La autoridad tiene el deber principalísimo de reconocer, respetar y promover los valores humanos y morales esenciales. Estos son innatos, «derivan de la verdad misma del ser humano y expresan y tutelan la dignidad de la persona. Son valores, por tanto, que ningún individuo, ninguna mayoría y ningún Estado nunca pueden crear, modificar o destruir» (Juan Pablo II, Carta enc. Evangelium Vitae, 71)

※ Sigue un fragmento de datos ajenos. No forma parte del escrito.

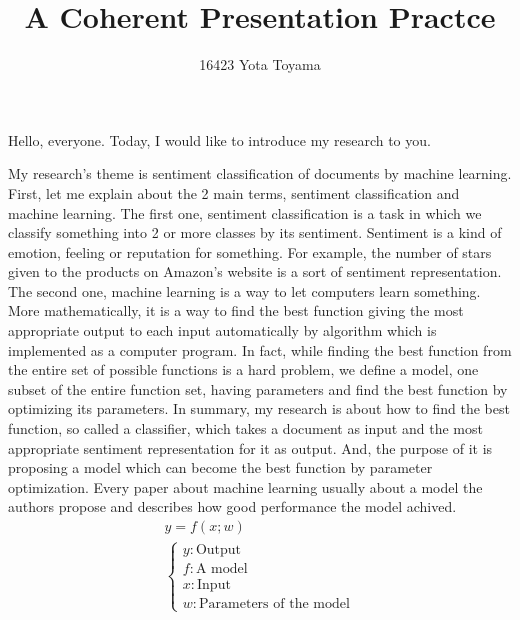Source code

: \documentclass{notes}
\title{A Coherent Presentation Practce}
\author{16423 Yota Toyama}
\date{}
\begin{document}
\maketitle

Hello, everyone.
Today, I would like to introduce my research to you.

My research's theme is sentiment classification of documents
by machine learning.
First, let me explain about the 2 main terms, sentiment classification
and machine learning.
The first one, sentiment classification is a task
in which we classify something into 2 or more classes by its sentiment.
Sentiment is a kind of emotion, feeling or reputation for something.
For example, the number of stars given to the products on Amazon's website
is a sort of sentiment representation.
The second one, machine learning is a way to let computers learn something.
More mathematically, it is a way to find the best function
giving the most appropriate output to each input automatically by algorithm
which is implemented as a computer program.
In fact, while finding the best function from the entire set
of possible functions is a hard problem, we define a model,
one subset of the entire function set, having parameters
and find the best function by optimizing its parameters.
In summary, my research is about how to find the best function,
so called a classifier, which takes a document as input
and the most appropriate sentiment representation for it as output.
And, the purpose of it is proposing a model which can become the best function
by parameter optimization.
Every paper about machine learning usually about a model the authors propose
and describes how good performance the model achived.
\begin{gather*}
  y = f(x; w) \\
  \begin{cases}
    y : \text{Output} \\
    f : \text{A model} \\
    x : \text{Input} \\
    w : \text{Parameters of the model}
  \end{cases}
\end{gather*}
\end{document}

Estos valores no se fundan en «mayorías» de opinión, provisionales y mudables, sino que deben ser simplemente reconocidos, respetados y promovidos como elementos de una ley moral objetiva, ley natural inscrita en el corazón del hombre (cf. Rm 2, 15), y punto de referencia normativo de la misma ley civil. (Cf. Pontificio Consejo ‘Justicia y Paz’.Compendio de la doctrina social de la iglesia. N. 397; Juan Pablo II, Carta enc. Evangelium Vitae, 70; Juan XXIII, Carta enc. Pacem in terris, 258-259. 279-280).
Si el relativismo moral pusiera en duda los principios fundamentales de la ley moral natural, el mismo ordenamiento estatal quedaría desprovisto de sus fundamentos, reduciéndose a un puro mecanismo de regulación pragmática de los diversos y contrapuestos intereses (Cf. Juan Pablo II, Carta enc. Evangelium Vitae, 70; Id., Carta enc. Veritatis Splendor, 97. 99).
La autoridad debe emitir leyes justas (Cf. Pontificio Consejo ‘Justicia y Paz’.Compendio de la doctrina social de la iglesia. N. 398), es decir, conformes a la dignidad de la persona humana y a los dictámenes de la recta razón: «En tanto la ley humana es tal en cuanto es conforme a la recta razón y por tanto deriva de la ley eterna. Cuando por el contrario una ley está en contraste con la razón, se le denomina ley inicua; en tal caso cesa de ser ley y se convierte más bien en un acto de violencia» (Sto. Tomás de Aquino, Summa theologiae, I-II, q. 93, a. 3, ad 2um).
Así el orden moral es el sustento sólido de la autoridad, de tal modo que quien rechaza obedecer a la autoridad que actúa según el orden moral «se rebela contra el orden divino» (Rm 13, 2). (Cf. Catecismo de la Iglesia Católica, 1899-1900). Pero, a su vez, la autoridad pública, que tiene su fundamento en la naturaleza humana y pertenece al orden preestablecido por Dios (Cf. Concilio Vaticano II, Const. past. Gaudium et spes, 74), si no actúa en orden al bien común, desatiende su fin propio y por ello mismo se hace ilegítima.